Stored data entries:
....

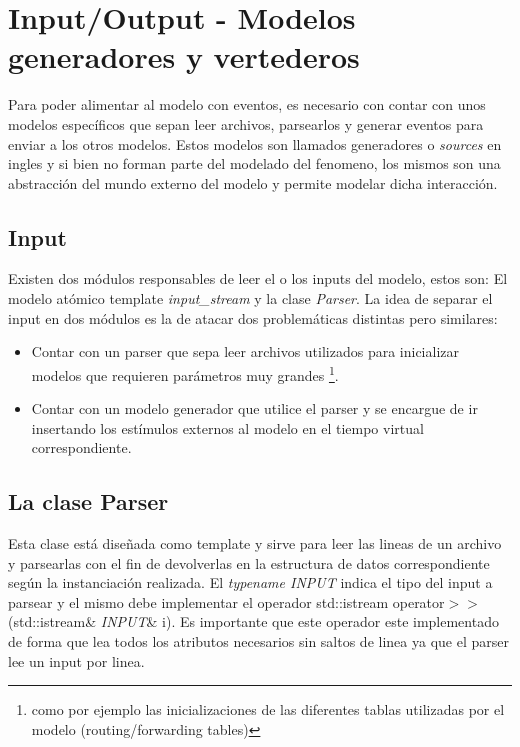 \documentclass[10pt,a4paper]{article}
\begin{document}
\section{Input/Output - Modelos generadores y vertederos} \label{section: I/O}
Para poder alimentar al modelo con eventos, es necesario con contar con unos modelos específicos que sepan leer archivos, parsearlos y generar eventos para enviar a los otros modelos. Estos modelos son llamados generadores o \textit{sources} en ingles y si bien no forman parte del modelado del fenomeno, los mismos son una abstracción del mundo externo del modelo y permite modelar dicha interacción.

\subsection{Input}
Existen dos módulos responsables de leer el o los inputs del modelo, estos son: El modelo atómico template \textit{input\_stream} y la clase \textit{Parser}. La idea de separar el input en dos módulos es la de atacar dos problemáticas distintas pero similares:

\begin{itemize}
\item Contar con un parser que sepa leer archivos utilizados para inicializar modelos que requieren parámetros muy grandes \footnote{como por ejemplo las inicializaciones de las diferentes tablas utilizadas por el modelo (routing/forwarding tables)}.
\item Contar con un modelo generador que utilice el parser y se encargue de ir insertando los estímulos externos al modelo en el tiempo virtual correspondiente.\\
\end{itemize}

\subsection{La clase Parser}
Esta clase está diseñada como template y sirve para leer las lineas de un archivo y parsearlas con el fin de devolverlas en la estructura de datos correspondiente según la instanciación realizada. El \textit{typename INPUT} indica el tipo del input a parsear y el mismo debe implementar el operador std::istream \textsf{operator}$>>$(\textsf{std::istream}\& \textit{INPUT}\& i). Es importante que este operador este implementado de forma que lea todos los atributos necesarios sin saltos de linea ya que el parser lee un input por linea.\\
\end{document}
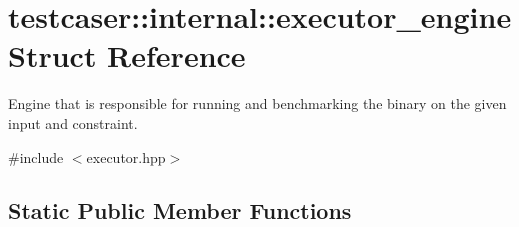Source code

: \hypertarget{structtestcaser_1_1internal_1_1executor__engine}{}\section{testcaser\+::internal\+::executor\+\_\+engine Struct Reference}
\label{structtestcaser_1_1internal_1_1executor__engine}


Engine that is responsible for running and benchmarking the binary on the given input and constraint.  




{\ttfamily \#include $<$executor.\+hpp$>$}

\subsection*{Static Public Member Functions}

....

Each line from the one containing "tiempo virtual correspondiente.\\" through the last line of the entries above is to be extracted exactly. Pictures are not part of the copy.

Answer space:
\item Contar con un modelo generador que utilice el parser y se encargue de ir insertando los estímulos externos al modelo en el tiempo virtual correspondiente.\\
\end{itemize}

\subsection{La clase Parser}
Esta clase está diseñada como template y sirve para leer las lineas de un archivo y parsearlas con el fin de devolverlas en la estructura de datos correspondiente según la instanciación realizada. El \textit{typename INPUT} indica el tipo del input a parsear y el mismo debe implementar el operador std::istream \textsf{operator}$>>$(\textsf{std::istream}\& \textit{INPUT}\& i). Es importante que este operador este implementado de forma que lea todos los atributos necesarios sin saltos de linea ya que el parser lee un input por linea.\\
\end{document}
Source code

: \hypertarget{structtestcaser_1_1internal_1_1executor__engine}{}\section{testcaser\+::internal\+::executor\+\_\+engine Struct Reference}
\label{structtestcaser_1_1internal_1_1executor__engine}


Engine that is responsible for running and benchmarking the binary on the given input and constraint.  




{\ttfamily \#include $<$executor.\+hpp$>$}

\subsection*{Static Public Member Functions}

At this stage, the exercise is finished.